Jazzfest Berlin 2025, 4e soir, dimanche 2 novembre 2025

Amalie Dahl's Dafnie Extended @ Haus der Berliner Festspiele, 18h30


Comme Signe Emmeluth vue vendredi, ou comme Mette Rasmussen vue samedi au sein du LJCO, Amalie Dahl est une saxophoniste alto danoise basée à Oslo. Et comme ses deux prédécesseuses sur scène, elle navigue dans les eaux des musiques issues du free jazz. Notamment à la tête de son quintet Dafnie, déjà apprécié sur disque. Pour l'occasion, le groupe est étendu à 12 musiciens et la musique s'en trouve élargie non seulement par l'ajout de couleurs orchestrales plus variées, mais aussi par un spectre sonore qui va au-delà des références habituelles du répertoire de Dafnie. Pour le dire de manière un peu succinte, et donc nécessairement un peu caricaturale, le quintet mené par Amalie Dahl sonne particulièrement "scandinave", en ce qu'il partage un horizon esthétique commun à des groupes comme Atomic ou aux ensembles menés par des figures comme Gard Nilssen ou Martin Küchen par exemple. Soit une dette évidente envers le free jazz américain des 60s mise au service d'une approche mélodique parcourue de références souterraines aux folklores nordiques. Dans le quintet originel, Amalie Dahl est accompagnée par Oscar Andreas Haug à la trompette, Jørgen Bjelkerud au trombone, Nicolas Leirtrø à la contrebasse et Veslemøy Narvesen à la batterie. Le passage à douze permet d'inclure saxophone baryton (Sofia Salvo), flûte (Henriette Eilertsen), accordéon (Ida Løvli Hilde), piano (Lisa Ullén) et synthé (Anna Ueland) à l'ensemble, et d'également doubler la section rythmique avec Trym Saugstad Karlsen à la batterie et l'une des figures emblématiques de la scène scandinave à la deuxième contrebasse, Ingebrigt Håker Flaten. Le groupe garde de son esthétique d'origine la confrontation entre la fougue des instruments à vent et la puissance de la rythmique dans les passages à tutti. Piano, accordéon ou synthé sont ainsi surtout audibles dans des combinaisons chambristes entre les explosions collectives, instaurant une approche plus bruitiste et un peu minimaliste qui vient donner du relief aux morceaux. La musique alterne ainsi enthousiasme renforcé par la taille de l'orchestre et passages plus méditatifs, autour de sous-ensembles changeants, et confirme la qualité de l'écriture d'Amalie Dahl, une des nouvelles voix définitivement à suivre sur la scène européenne. 

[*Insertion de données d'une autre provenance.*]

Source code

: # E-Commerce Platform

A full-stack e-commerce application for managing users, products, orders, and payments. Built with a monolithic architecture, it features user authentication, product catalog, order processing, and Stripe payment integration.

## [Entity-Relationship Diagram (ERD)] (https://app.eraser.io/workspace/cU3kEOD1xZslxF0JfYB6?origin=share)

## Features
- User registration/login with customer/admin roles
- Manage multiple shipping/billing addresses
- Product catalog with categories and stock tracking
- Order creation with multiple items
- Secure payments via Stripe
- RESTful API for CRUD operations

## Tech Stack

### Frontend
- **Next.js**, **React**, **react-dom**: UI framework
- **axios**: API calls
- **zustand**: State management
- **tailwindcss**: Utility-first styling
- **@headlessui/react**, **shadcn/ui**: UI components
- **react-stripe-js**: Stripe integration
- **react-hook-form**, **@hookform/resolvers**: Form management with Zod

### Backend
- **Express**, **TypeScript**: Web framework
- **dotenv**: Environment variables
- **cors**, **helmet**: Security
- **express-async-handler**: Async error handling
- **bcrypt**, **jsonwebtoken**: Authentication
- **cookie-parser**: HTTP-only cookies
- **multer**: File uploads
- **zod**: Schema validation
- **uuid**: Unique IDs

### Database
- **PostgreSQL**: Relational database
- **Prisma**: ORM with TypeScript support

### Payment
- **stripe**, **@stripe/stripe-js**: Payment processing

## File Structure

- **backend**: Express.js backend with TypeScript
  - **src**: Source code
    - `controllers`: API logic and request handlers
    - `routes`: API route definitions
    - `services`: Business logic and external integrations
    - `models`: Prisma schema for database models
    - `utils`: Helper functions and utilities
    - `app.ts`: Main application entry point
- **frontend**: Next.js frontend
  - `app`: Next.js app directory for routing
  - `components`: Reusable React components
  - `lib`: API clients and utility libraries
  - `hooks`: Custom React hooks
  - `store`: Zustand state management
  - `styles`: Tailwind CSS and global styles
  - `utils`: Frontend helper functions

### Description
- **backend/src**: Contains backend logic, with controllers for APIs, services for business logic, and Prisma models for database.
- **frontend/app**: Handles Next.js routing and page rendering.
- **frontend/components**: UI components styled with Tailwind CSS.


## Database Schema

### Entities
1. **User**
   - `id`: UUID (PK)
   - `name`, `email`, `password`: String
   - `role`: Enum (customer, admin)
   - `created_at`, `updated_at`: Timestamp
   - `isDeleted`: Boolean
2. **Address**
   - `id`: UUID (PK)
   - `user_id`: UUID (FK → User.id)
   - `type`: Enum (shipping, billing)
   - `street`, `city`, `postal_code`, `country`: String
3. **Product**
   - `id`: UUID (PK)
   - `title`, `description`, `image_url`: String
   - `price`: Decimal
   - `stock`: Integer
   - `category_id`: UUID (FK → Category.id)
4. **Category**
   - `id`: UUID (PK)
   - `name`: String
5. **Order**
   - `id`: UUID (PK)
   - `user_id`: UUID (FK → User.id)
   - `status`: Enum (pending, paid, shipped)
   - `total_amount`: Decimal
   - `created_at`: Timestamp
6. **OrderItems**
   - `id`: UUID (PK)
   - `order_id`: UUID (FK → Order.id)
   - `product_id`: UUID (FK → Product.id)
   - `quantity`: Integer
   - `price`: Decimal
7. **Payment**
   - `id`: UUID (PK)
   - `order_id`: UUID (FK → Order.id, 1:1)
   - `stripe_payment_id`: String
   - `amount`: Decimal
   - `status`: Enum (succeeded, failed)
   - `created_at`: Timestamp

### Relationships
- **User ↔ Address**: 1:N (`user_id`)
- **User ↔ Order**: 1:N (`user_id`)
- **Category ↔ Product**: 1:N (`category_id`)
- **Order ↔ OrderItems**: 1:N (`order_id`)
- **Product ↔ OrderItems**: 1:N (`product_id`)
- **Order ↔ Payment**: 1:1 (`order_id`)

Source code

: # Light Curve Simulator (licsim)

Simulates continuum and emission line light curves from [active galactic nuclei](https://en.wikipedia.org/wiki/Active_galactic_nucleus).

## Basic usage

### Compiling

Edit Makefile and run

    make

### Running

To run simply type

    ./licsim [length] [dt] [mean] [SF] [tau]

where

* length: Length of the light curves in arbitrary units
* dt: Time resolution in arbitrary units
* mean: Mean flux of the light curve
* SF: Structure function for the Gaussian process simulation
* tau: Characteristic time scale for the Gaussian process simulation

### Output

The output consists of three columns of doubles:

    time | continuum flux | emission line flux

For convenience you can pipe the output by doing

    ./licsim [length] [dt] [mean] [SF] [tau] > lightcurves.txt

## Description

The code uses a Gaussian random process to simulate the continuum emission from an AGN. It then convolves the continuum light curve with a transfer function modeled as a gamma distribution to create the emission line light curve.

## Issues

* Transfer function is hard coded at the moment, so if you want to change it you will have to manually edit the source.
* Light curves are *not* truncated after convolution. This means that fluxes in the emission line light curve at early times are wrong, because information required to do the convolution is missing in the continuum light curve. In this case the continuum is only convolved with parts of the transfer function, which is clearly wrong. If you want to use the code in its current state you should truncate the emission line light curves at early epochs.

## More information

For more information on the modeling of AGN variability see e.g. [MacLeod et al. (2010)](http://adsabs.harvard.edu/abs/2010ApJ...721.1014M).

Moabit Imaginarium / Pat Thomas solo @ Haus der Berliner Festspiele, 20h00


Le deuxième concert de la soirée est précédé par une intervention-bilan d'une semaine (depuis le lundi) d'action culturelle auprès d'habitants du quartier de Moabit (dans le centre de Berlin, juste au-dessus du Tiergarten) autour de quelques musiciens et de vidéastes. Enfants comme adultes ont participé à différents ateliers, dont un résumé nous est donné à travers la diffusion d'une courte vidéo, et une restitution en dix minutes chrono par les musiciens ayant participé à l'initiative, soit Joel Grip à la contrebasse, Simon Sieger au piano, Michael Griener à la batterie, Assane Seck aux percussions, Berno Jannis Lilge à la cornemuse, à la flûte et à la trompette, Hyunjeong Park au gayageum, Hakam Wahbi au riq (une sorte de tambourin) et Elsa M'bala aux bidouillages électroniques. Les instruments rassemblés viennent d'un peu partout sur la planète et communiquent gaiement dans une démarche collective très rythmique. 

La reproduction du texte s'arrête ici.